Extracted records:
--*--
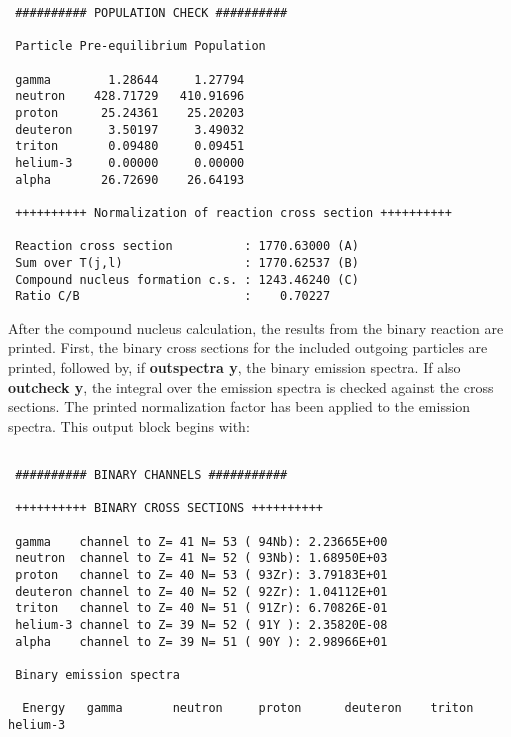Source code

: \begin{samplecase}
{\begin{verbatim}
 ########## POPULATION CHECK ##########

 Particle Pre-equilibrium Population
  
 gamma        1.28644     1.27794
 neutron    428.71729   410.91696
 proton      25.24361    25.20203
 deuteron     3.50197     3.49032 
 triton       0.09480     0.09451
 helium-3     0.00000     0.00000
 alpha       26.72690    26.64193

 ++++++++++ Normalization of reaction cross section ++++++++++
   
 Reaction cross section          : 1770.63000 (A)
 Sum over T(j,l)                 : 1770.62537 (B)
 Compound nucleus formation c.s. : 1243.46240 (C)
 Ratio C/B                       :    0.70227
\end{verbatim} } \renewcommand{\baselinestretch}{1.07}\small\normalsize
\noindent
After the compound nucleus 
calculation, the results from the binary reaction are printed. First, the 
binary cross sections for the included outgoing particles are printed, 
followed by, if {\bf outspectra y}, the binary emission spectra. If also 
{\bf outcheck y}, the integral over the emission spectra is checked against the 
cross sections. The printed normalization factor has
been applied to the emission spectra. This output block begins with:

{\small \begin{verbatim}

 ########## BINARY CHANNELS ###########

 ++++++++++ BINARY CROSS SECTIONS ++++++++++

 gamma    channel to Z= 41 N= 53 ( 94Nb): 2.23665E+00
 neutron  channel to Z= 41 N= 52 ( 93Nb): 1.68950E+03
 proton   channel to Z= 40 N= 53 ( 93Zr): 3.79183E+01
 deuteron channel to Z= 40 N= 52 ( 92Zr): 1.04112E+01
 triton   channel to Z= 40 N= 51 ( 91Zr): 6.70826E-01
 helium-3 channel to Z= 39 N= 52 ( 91Y ): 2.35820E-08
 alpha    channel to Z= 39 N= 51 ( 90Y ): 2.98966E+01

 Binary emission spectra

  Energy   gamma       neutron     proton      deuteron    triton      helium-3 


\end{verbatim}}
\end{samplecase}
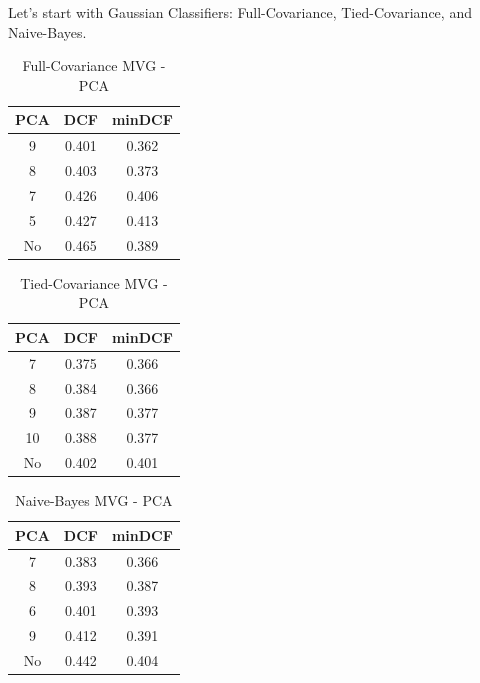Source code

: \documentclass[twocolumn]{article}
\begin{document}
Let's start with Gaussian Classifiers: Full-Covariance, Tied-Covariance, and Naive-Bayes.

\begin{table}[H]
    \centering
        \begin{tabular}{||c|c|c||}
            \hline
            PCA & DCF & minDCF \\
            \hline
            \hline
            9 & 0.401 & 0.362 \\
            8 & 0.403 & 0.373 \\
            7 & 0.426 & 0.406 \\
            5 & 0.427 & 0.413 \\
            \hline
            No  & 0.465 & 0.389 \\
            \hline
    \end{tabular}
    \caption{Full-Covariance MVG - PCA}
\end{table}

\begin{table}[H]
    \centering
        \begin{tabular}{||c|c|c||}
            \hline
            PCA & DCF & minDCF \\
            \hline
            \hline
            7 & 0.375 & 0.366 \\
            8 & 0.384 & 0.366 \\
            9 & 0.387 & 0.377 \\
            10 & 0.388 & 0.377 \\
            \hline
            No  & 0.402 & 0.401 \\
            \hline
    \end{tabular}
    \caption{Tied-Covariance MVG - PCA}
\end{table}


\begin{table}[H]
    \centering
        \begin{tabular}{||c|c|c||}
            \hline
            PCA & DCF & minDCF \\
            \hline
            \hline
            7 & 0.383 & 0.366 \\
            8 & 0.393 & 0.387 \\
            6 & 0.401 & 0.393 \\
            9 & 0.412 & 0.391 \\
            \hline
            No  & 0.442 & 0.404 \\
            \hline
    \end{tabular}
    \caption{Naive-Bayes MVG - PCA}
\end{table}
\end{document}
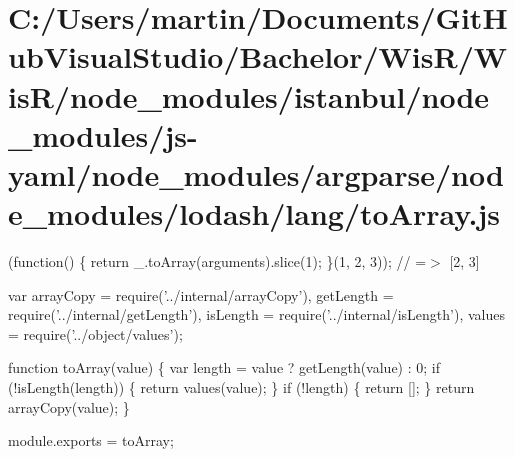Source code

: \hypertarget{_c_1_2_users_2martin_2_documents_2_git_hub_visual_studio_2_bachelor_2_wis_r_2_wis_r_2node_module64fdf711fb5c2588c29c1fc5e6fb5d12}{}\section{C\+:/\+Users/martin/\+Documents/\+Git\+Hub\+Visual\+Studio/\+Bachelor/\+Wis\+R/\+Wis\+R/node\+\_\+modules/istanbul/node\+\_\+modules/js-\/yaml/node\+\_\+modules/argparse/node\+\_\+modules/lodash/lang/to\+Array.\+js}
(function() \{ return \+\_\+.\+to\+Array(arguments).slice(1); \}(1, 2, 3)); // =$>$ \mbox{[}2, 3\mbox{]}


\begin{DoxyCodeInclude}
var arrayCopy = require(\textcolor{stringliteral}{'../internal/arrayCopy'}),
    getLength = require(\textcolor{stringliteral}{'../internal/getLength'}),
    isLength = require(\textcolor{stringliteral}{'../internal/isLength'}),
    values = require(\textcolor{stringliteral}{'../object/values'});

\textcolor{keyword}{function} toArray(value) \{
  var length = value ? getLength(value) : 0;
  \textcolor{keywordflow}{if} (!isLength(length)) \{
    \textcolor{keywordflow}{return} values(value);
  \}
  \textcolor{keywordflow}{if} (!length) \{
    \textcolor{keywordflow}{return} [];
  \}
  \textcolor{keywordflow}{return} arrayCopy(value);
\}

module.exports = toArray;
\end{DoxyCodeInclude}
 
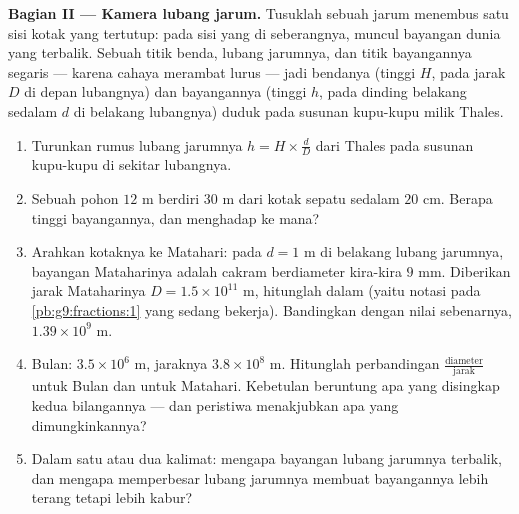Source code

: \begin{problem}
\medskip
\noindent\textbf{Bagian II --- Kamera lubang jarum.}
Tusuklah sebuah jarum menembus satu sisi kotak yang tertutup: pada
sisi yang di seberangnya, muncul bayangan dunia yang terbalik. Sebuah
titik benda, lubang jarumnya, dan titik bayangannya segaris --- karena
cahaya merambat lurus --- jadi bendanya (tinggi $H$, pada jarak $D$
di depan lubangnya) dan bayangannya (tinggi $h$, pada dinding
belakang sedalam $d$ di belakang lubangnya) duduk pada susunan
kupu-kupu milik Thales.
\begin{enumerate}[resume]
  \item Turunkan rumus lubang jarumnya
        $h = H \times \frac dD$ dari Thales pada susunan kupu-kupu
        di sekitar lubangnya.
  \item Sebuah pohon $12$ m berdiri $30$ m dari kotak sepatu sedalam
        $20$ cm. Berapa tinggi bayangannya, dan menghadap ke mana?
  \item Arahkan kotaknya ke Matahari: pada $d = 1$ m di belakang
        lubang jarumnya, bayangan Mataharinya adalah cakram
        berdiameter kira-kira $9$ mm. Diberikan jarak Mataharinya
        $D = 1.5 \times 10^{11}$ m, hitunglah  dalam
         (yaitu notasi pada \cref{pb:g9:fractions:1}
        yang sedang bekerja). Bandingkan dengan nilai sebenarnya,
        $1.39 \times 10^9$ m.
  \item Bulan:  $3.5 \times 10^6$ m, jaraknya
        $3.8 \times 10^8$ m. Hitunglah perbandingan
        $\frac{\text{diameter}}{\text{jarak}}$ untuk Bulan
        dan untuk Matahari. Kebetulan beruntung apa yang disingkap
        kedua bilangannya --- dan peristiwa menakjubkan apa yang
        dimungkinkannya?
  \item Dalam satu atau dua kalimat: mengapa bayangan lubang
        jarumnya terbalik, dan mengapa memperbesar lubang jarumnya
        membuat bayangannya lebih terang tetapi lebih kabur?
\end{enumerate}


\end{problem}
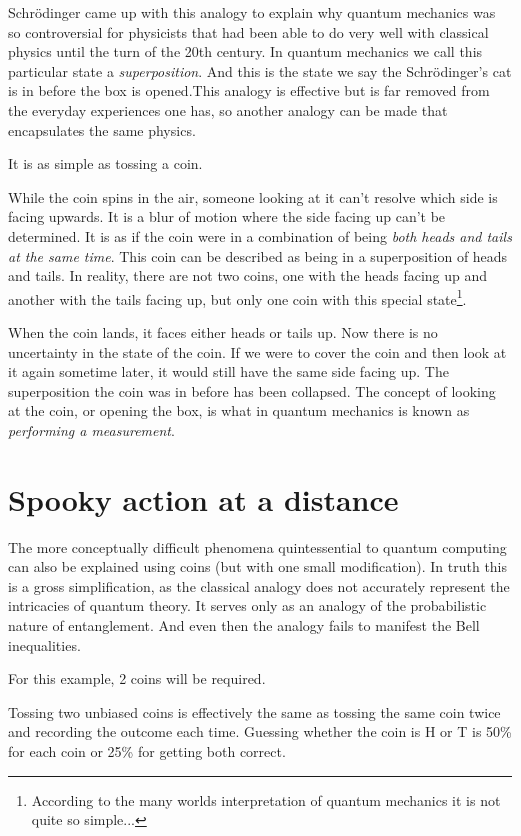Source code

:\documentclass{book}
\begin{document}
Schrödinger came up with this analogy to explain why quantum mechanics was so controversial for physicists that had been able to do very well with classical physics until the turn of the 20th century. In quantum mechanics we call this particular state a \textit{superposition}. And this is the state we say the Schrödinger's cat is in before the box is opened.This analogy is effective but is far removed from the everyday experiences one has, so another analogy can be made that encapsulates the same physics. 

It is as simple as tossing a coin.  

While the coin spins in the air, someone looking at it can't resolve which side is facing upwards. It is a blur of motion where the side facing up can't be determined. It is as if the coin were in a combination of being \textit{both heads and tails at the same time}.  This coin can be described as being in a superposition of heads and tails. In reality, there are not two coins, one with the heads facing up and another with the tails facing up, but only one coin with this special state\footnote{According to the many worlds interpretation of quantum mechanics it is not quite so simple...}.

When the coin lands, it faces either heads or tails up. Now there is no uncertainty in the state of the coin. If we were to cover the coin and then look at it again sometime later, it would still have the same side facing up. The superposition the coin was in before has been collapsed. The concept of looking at the coin, or opening the box, is what in quantum mechanics is known as \textit{performing a measurement}.


\section{Spooky action at a distance}

The more conceptually difficult phenomena quintessential to quantum computing can also be explained using coins (but with one small modification). In truth this is a gross simplification, as the classical analogy does not accurately represent the intricacies of quantum theory. It serves only as an analogy of the probabilistic nature of entanglement. And even then the analogy fails to manifest the Bell inequalities. 

For this example, 2 coins will be required. 

Tossing two unbiased coins is effectively the same as tossing the same coin twice and recording the outcome each time. Guessing whether the coin is H or T is 50\% for each coin or 25\% for getting both correct. 
\end{document}
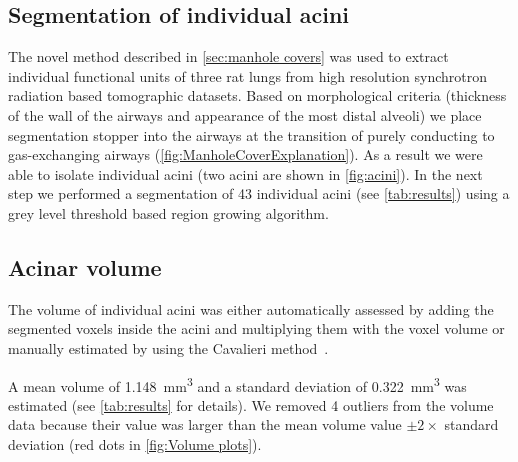 \documentclass[final,paper=a4,DIV=calc,abstract,english]{scrartcl}
\newcommand{\numberofacini}{43\xspace}
\newcommand{\biggerthan}{2\xspace} %
\newcommand{\meanacinarvolume}{1.148} %
\newcommand{\meanacinarvolumeSTD}{0.322} %
\begin{document}
\subsection{Segmentation of individual acini}
The novel method described in \autoref{sec:manhole covers} was used to extract individual functional units of three rat lungs from high resolution synchrotron radiation based tomographic datasets.
Based on morphological criteria (thickness of the wall of the airways and appearance of the most distal alveoli) we place segmentation stopper into the airways at the transition of purely conducting to gas-exchanging airways (\autoref{fig:ManholeCoverExplanation}).
As a result we were able to isolate individual acini (two acini are shown in \autoref{fig:acini}).
In the next step we performed a segmentation of \numberofacini individual acini (see \autoref{tab:results}) using a grey level threshold based region growing algorithm.


\subsection{Acinar volume}
The volume of individual acini was either automatically assessed by adding the segmented voxels inside the acini and multiplying them with the voxel volume or manually estimated by using the Cavalieri method~.

A mean  volume of \SI{\meanacinarvolume}{\milli\meter\cubed} and a standard deviation of \SI{\meanacinarvolumeSTD}{\milli\meter\cubed} was estimated (see \autoref{tab:results} for details).
We removed 4 outliers from the volume data because their value was larger than the mean volume value \(\pm\biggerthan\times\) standard deviation (red dots in \autoref{fig:Volume plots}).
\end{document}
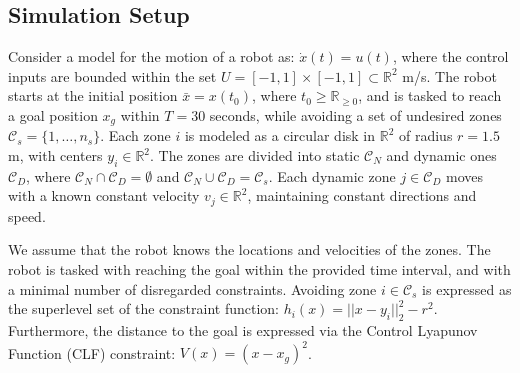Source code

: \documentclass[letterpaper, 10 pt, conference]{ieeeconf}  %
\begin{document}
\subsection{Simulation Setup}
 Consider a model for the motion of a robot as:
    \( \dot x(t) = u(t) \),
where the control inputs are bounded within the set $U = [-1,1]\times [-1,1] \subset \mathbb R^2$ m/s. The robot starts at the initial position $\bar x = x(t_0)$, where $t_0 \geq \mathbb R_{\geq 0}$, and is tasked to reach a goal position $x_g$ within $T=30$ seconds, while avoiding a set of undesired zones $\mathcal C_s=\{1,\dots, n_s\}$. Each zone $i$ is modeled as a circular disk in $\mathbb R^2$ of radius $r = 1.5$ m, with centers $y_i\in \mathbb R^2$. The zones are divided into static $\mathcal C_N$ and dynamic ones $\mathcal C_D$, where $\mathcal C_N\cap \mathcal C_D=\emptyset$ and $\mathcal C_N\cup \mathcal C_D=\mathcal C_s$. Each dynamic zone $j\in \mathcal C_D$ moves with a known constant velocity $v_j \in \mathbb R^2$, maintaining constant directions and speed. 
\par 
We assume that the robot knows the locations and velocities of the zones. The robot is tasked with reaching the goal within the provided time interval, and with a minimal number of disregarded constraints. Avoiding zone $i \in \mathcal C_s$ is expressed as the superlevel set of the constraint function: 
     \(  h_i(x)= ||x-y_i||_2^2 - r^2 \).
Furthermore, the distance to the goal is expressed via the Control Lyapunov Function (CLF) constraint:
 \(  V(x)=(x-x_g)^2 \).
\end{document}
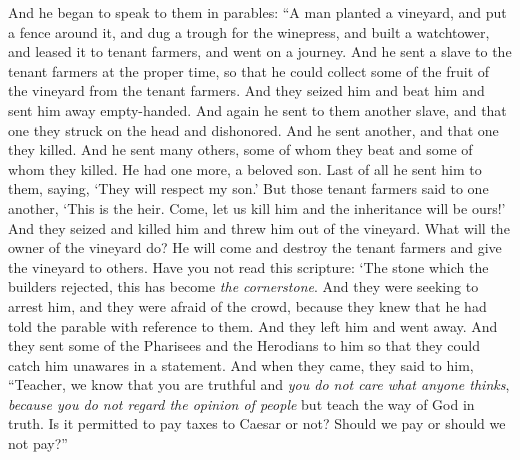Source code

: \begin{biblechapter} %
 And he began to speak to them in parables: “A man planted a vineyard, and put a fence around it, and dug a trough for the winepress, and built a watchtower, and leased it to tenant farmers, and went on a journey.
\verse And he sent a slave to the tenant farmers at the proper time, so that he could collect some of the fruit of the vineyard from the tenant farmers.
\verse And they seized him and beat him and sent him away empty-handed.
\verse And again he sent to them another slave, and that one they struck on the head and dishonored.
\verse And he sent another, and that one they killed. And he sent many others, some of whom they beat and some of whom they killed.
\verse He had one more, a beloved son. Last of all he sent him to them, saying, ‘They will respect my son.’
\verse But those tenant farmers said to one another, ‘This is the heir. Come, let us kill him and the inheritance will be ours!’
\verse And they seized and killed him and threw him out of the vineyard.
\verse What will the owner of the vineyard do? He will come and destroy the tenant farmers and give the vineyard to others.
\verse Have you not read this scripture:
\verse ‘The stone which the builders rejected, 
this has become \textit{the cornerstone}.
\verse And they were seeking to arrest him, and they were afraid of the crowd, because they knew that he had told the parable with reference to them. And they left him and went away.
 And they sent some of the Pharisees and the Herodians to him so that they could catch him unawares in a statement.
\verse And when they came, they said to him, “Teacher, we know that you are truthful and \textit{you do not care what anyone thinks}, \textit{because you do not regard the opinion of people} but teach the way of God in truth. Is it permitted to pay taxes to Caesar or not? Should we pay or should we not pay?”

\end{biblechapter}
--*--
**Try it**
Would you copy, word for word, only the lines above from the one containing "For this example, 2 coins will be required." through the one containing "and a standard", both included, and please leave out the pictures?

**Response below**
For this example, 2 coins will be required. 

Tossing two unbiased coins is effectively the same as tossing the same coin twice and recording the outcome each time. Guessing whether the coin is H or T is 50\% for each coin or 25\% for getting both correct. 
\end{document}
 \documentclass[final,paper=a4,DIV=calc,abstract,english]{scrartcl}
\newcommand{\numberofacini}{43\xspace}
\newcommand{\biggerthan}{2\xspace} %
\newcommand{\meanacinarvolume}{1.148} %
\newcommand{\meanacinarvolumeSTD}{0.322} %
\begin{document}
\subsection{Segmentation of individual acini}
The novel method described in \autoref{sec:manhole covers} was used to extract individual functional units of three rat lungs from high resolution synchrotron radiation based tomographic datasets.
Based on morphological criteria (thickness of the wall of the airways and appearance of the most distal alveoli) we place segmentation stopper into the airways at the transition of purely conducting to gas-exchanging airways (\autoref{fig:ManholeCoverExplanation}).
As a result we were able to isolate individual acini (two acini are shown in \autoref{fig:acini}).
In the next step we performed a segmentation of \numberofacini individual acini (see \autoref{tab:results}) using a grey level threshold based region growing algorithm.


\subsection{Acinar volume}
The volume of individual acini was either automatically assessed by adding the segmented voxels inside the acini and multiplying them with the voxel volume or manually estimated by using the Cavalieri method~.

A mean  volume of \SI{\meanacinarvolume}{\milli\meter\cubed} and a standard deviation of \SI{\meanacinarvolumeSTD}{\milli\meter\cubed} was estimated (see \autoref{tab:results} for details).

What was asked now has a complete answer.